(INSTRUCTIONS FOR THE TASK): Copy each line of the records that includes "systems".

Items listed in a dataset
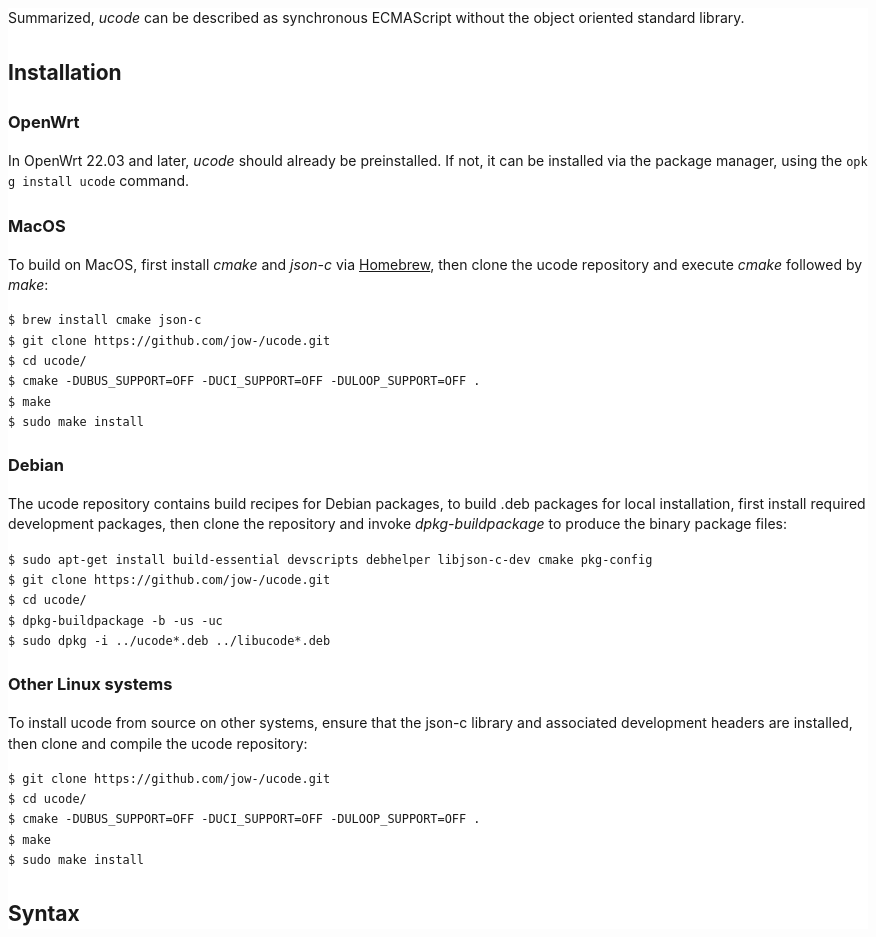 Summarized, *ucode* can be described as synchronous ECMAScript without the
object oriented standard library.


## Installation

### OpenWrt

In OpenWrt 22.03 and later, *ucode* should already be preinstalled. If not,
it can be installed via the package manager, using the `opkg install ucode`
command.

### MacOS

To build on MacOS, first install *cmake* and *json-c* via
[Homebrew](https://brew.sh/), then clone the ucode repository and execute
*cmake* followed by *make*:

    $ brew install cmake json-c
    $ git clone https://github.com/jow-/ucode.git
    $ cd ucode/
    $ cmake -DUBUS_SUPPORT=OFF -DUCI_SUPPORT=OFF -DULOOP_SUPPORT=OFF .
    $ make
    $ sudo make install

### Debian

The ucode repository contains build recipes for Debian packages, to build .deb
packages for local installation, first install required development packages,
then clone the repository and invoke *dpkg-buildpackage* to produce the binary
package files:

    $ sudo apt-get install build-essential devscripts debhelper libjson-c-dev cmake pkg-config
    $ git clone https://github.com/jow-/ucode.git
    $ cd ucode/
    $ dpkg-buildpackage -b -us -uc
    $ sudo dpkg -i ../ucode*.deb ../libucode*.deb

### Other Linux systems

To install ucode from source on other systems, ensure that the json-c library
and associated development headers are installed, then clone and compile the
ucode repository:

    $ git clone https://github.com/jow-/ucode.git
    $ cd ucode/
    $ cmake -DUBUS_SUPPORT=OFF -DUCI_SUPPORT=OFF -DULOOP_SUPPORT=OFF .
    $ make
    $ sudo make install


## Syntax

---

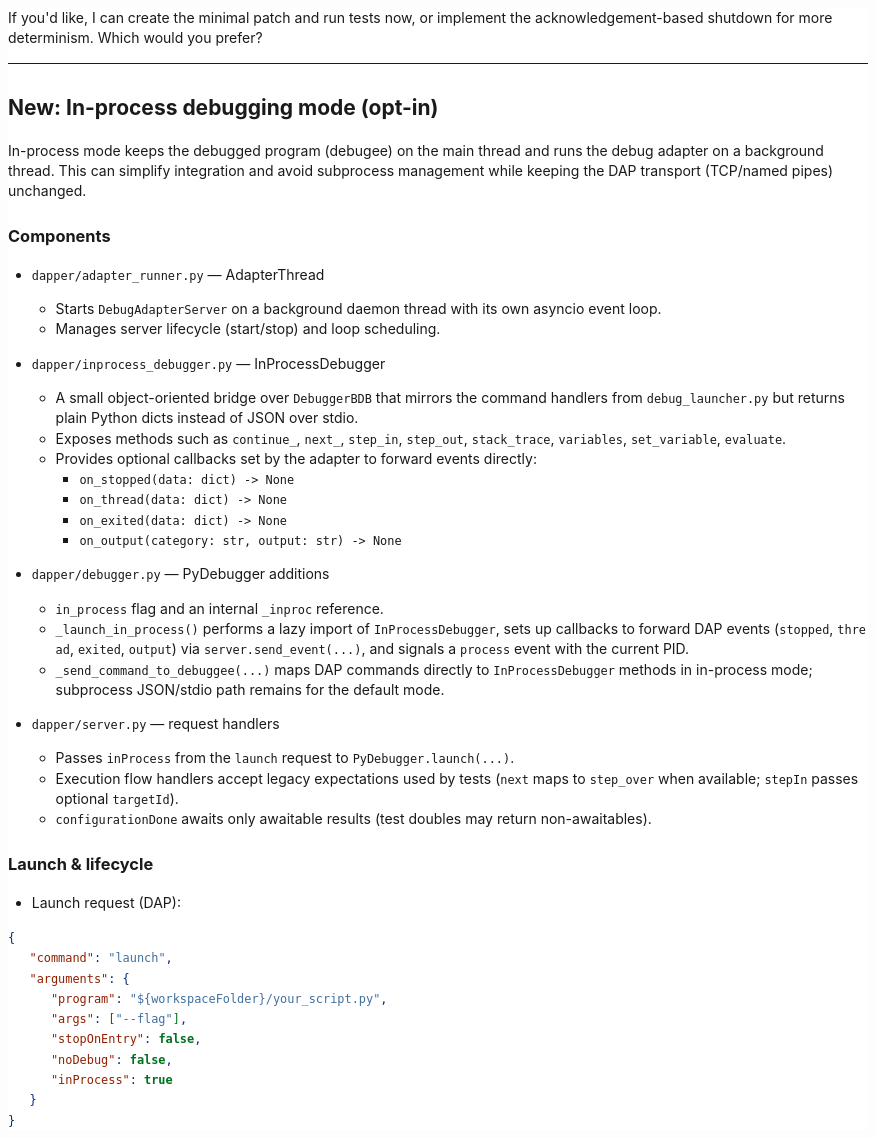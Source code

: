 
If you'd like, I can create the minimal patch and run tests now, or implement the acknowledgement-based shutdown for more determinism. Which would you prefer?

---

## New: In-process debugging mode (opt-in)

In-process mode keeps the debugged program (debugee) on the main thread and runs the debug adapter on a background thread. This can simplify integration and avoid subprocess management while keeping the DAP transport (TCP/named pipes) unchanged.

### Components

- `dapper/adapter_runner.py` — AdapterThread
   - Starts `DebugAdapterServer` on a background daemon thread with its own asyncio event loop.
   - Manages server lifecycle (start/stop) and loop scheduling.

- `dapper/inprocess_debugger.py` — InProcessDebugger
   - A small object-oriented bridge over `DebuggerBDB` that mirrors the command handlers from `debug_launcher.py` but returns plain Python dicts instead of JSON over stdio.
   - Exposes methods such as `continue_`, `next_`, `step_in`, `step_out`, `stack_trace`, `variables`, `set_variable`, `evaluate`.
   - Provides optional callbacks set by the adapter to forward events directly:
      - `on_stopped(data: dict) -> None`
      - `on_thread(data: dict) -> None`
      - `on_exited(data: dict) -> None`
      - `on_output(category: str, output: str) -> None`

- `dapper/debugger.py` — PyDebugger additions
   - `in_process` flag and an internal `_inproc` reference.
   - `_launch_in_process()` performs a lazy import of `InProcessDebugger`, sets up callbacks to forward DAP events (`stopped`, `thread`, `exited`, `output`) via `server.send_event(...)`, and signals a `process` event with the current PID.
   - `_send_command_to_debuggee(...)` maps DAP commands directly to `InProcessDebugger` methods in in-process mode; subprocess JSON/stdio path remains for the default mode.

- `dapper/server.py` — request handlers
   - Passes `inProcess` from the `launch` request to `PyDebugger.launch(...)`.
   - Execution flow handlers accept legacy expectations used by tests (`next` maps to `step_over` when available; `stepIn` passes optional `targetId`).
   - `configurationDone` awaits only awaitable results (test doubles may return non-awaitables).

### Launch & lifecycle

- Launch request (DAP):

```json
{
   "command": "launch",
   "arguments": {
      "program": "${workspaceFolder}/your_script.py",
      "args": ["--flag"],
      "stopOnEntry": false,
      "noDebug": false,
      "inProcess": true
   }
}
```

(REPLY):
### Other Linux systems
To install ucode from source on other systems, ensure that the json-c library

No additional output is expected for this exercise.